Taped at Warner Bros. Studio Facilities by Next to Last Prods., BabyWay Prods. and Warner Bros. TV. Exec producers-writers, Billy Van Zandt, Jane Milmore; co-exec producer, Eric L. Gold; producers, Adam Markowitz, Matt Ember, Mary Ellen Jones; creators, Shawn Wayans, Marlon Wayans, Leslie Ray, David Simon; director, Shelley Jensen; First of three new entries on the startup Warner Bros. network sets up Shawn Wayans and Marlon Wayans (real-life brothers of Keenen Ivory and Damon) as stop-at-nothing go-getters who don’t get much. Driven mostly by energy, the sitcom demands as little as it offers.

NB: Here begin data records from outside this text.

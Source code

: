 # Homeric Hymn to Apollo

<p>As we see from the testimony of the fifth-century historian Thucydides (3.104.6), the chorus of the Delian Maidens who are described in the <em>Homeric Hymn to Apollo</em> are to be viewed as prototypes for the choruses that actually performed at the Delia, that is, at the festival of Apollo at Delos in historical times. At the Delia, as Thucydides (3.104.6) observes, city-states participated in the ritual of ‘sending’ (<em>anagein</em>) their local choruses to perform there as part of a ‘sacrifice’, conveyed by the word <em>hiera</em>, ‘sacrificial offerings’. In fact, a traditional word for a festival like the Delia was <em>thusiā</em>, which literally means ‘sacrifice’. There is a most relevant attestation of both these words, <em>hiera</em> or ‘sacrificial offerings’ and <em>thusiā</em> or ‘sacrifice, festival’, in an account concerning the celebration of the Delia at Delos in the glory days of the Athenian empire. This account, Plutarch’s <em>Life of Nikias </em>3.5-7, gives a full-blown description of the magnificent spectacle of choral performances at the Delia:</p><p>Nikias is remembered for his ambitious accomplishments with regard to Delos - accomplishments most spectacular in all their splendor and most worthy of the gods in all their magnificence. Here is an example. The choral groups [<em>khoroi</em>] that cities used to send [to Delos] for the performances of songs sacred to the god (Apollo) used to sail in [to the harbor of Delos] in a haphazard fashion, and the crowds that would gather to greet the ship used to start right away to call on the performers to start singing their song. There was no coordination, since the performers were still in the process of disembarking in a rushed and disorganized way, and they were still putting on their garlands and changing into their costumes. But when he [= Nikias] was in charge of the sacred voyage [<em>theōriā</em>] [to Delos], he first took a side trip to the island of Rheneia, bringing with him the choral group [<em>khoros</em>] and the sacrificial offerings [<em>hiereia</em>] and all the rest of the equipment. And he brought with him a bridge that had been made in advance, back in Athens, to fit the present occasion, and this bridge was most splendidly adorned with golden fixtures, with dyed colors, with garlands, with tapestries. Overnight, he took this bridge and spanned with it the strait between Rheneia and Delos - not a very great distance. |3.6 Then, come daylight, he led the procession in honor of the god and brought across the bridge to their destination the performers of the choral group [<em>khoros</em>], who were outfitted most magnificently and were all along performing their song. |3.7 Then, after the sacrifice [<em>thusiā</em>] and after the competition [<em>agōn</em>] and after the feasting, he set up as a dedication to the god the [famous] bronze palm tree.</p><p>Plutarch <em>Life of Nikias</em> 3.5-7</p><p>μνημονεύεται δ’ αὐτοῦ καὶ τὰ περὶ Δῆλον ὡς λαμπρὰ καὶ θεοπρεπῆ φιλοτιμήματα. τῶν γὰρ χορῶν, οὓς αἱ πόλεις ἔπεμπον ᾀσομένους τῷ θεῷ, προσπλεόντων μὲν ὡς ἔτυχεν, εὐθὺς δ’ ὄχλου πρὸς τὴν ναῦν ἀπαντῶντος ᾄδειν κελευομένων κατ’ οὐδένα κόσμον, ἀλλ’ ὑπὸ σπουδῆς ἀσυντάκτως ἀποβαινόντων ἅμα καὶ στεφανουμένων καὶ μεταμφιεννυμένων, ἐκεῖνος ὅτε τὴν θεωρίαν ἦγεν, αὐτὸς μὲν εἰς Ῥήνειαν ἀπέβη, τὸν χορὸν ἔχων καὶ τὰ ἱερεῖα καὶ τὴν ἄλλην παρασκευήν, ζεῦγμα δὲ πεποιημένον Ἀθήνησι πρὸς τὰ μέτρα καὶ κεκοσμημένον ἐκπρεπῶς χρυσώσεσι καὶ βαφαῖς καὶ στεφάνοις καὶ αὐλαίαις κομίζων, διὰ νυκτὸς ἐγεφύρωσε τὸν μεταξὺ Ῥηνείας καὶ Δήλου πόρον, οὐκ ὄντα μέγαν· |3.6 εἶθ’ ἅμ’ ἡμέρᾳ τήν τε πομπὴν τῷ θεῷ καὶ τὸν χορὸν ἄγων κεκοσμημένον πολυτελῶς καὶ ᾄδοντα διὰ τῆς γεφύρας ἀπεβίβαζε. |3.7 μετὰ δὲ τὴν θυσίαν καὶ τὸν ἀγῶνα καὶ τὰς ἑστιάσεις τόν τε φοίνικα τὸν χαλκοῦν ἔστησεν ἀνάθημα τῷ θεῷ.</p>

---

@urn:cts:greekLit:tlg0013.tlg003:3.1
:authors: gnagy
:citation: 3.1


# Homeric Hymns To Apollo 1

The likable twosome play New Yorkers Shawn and Marlon Williams, sons of a diner owner (John Witherspoon), who are ready to cash ideas into bucks.
Initial scheme involves an infomercial (backed by Pop’s $ 600) to hawk homemade Goop Hair-It-Is. They try ringing in Garrett Morris as their TV guest, but he’s too quick; undaunted, they trot out Gary Coleman, but the writers hand him thin material.
Program, penned by exec producers Billy Van Zandt and Jane Milmore, depends for most of its humor on the brothers’ enthusiasm, since the situations ring few bells.
Morris gets in some funny moments, but Coleman is left high and dry except for a smoking toupee. Lela Rochon limns Shawn’s g.f. Lisa, but she’s strictly a straight woman. Comedian Witherspoon huffs and puffs as their dad, but to little comic effect.
Both brothers have zest, but director Shelley Jensen doesn’t dig out any real comedy timing. Sitcom presents no real humor, only clowning, and few laughs.
Next stanza may settle into a funnier mode, but so far, it’s stuck in the goop. WB hasn’t put its best foot forward — we hope.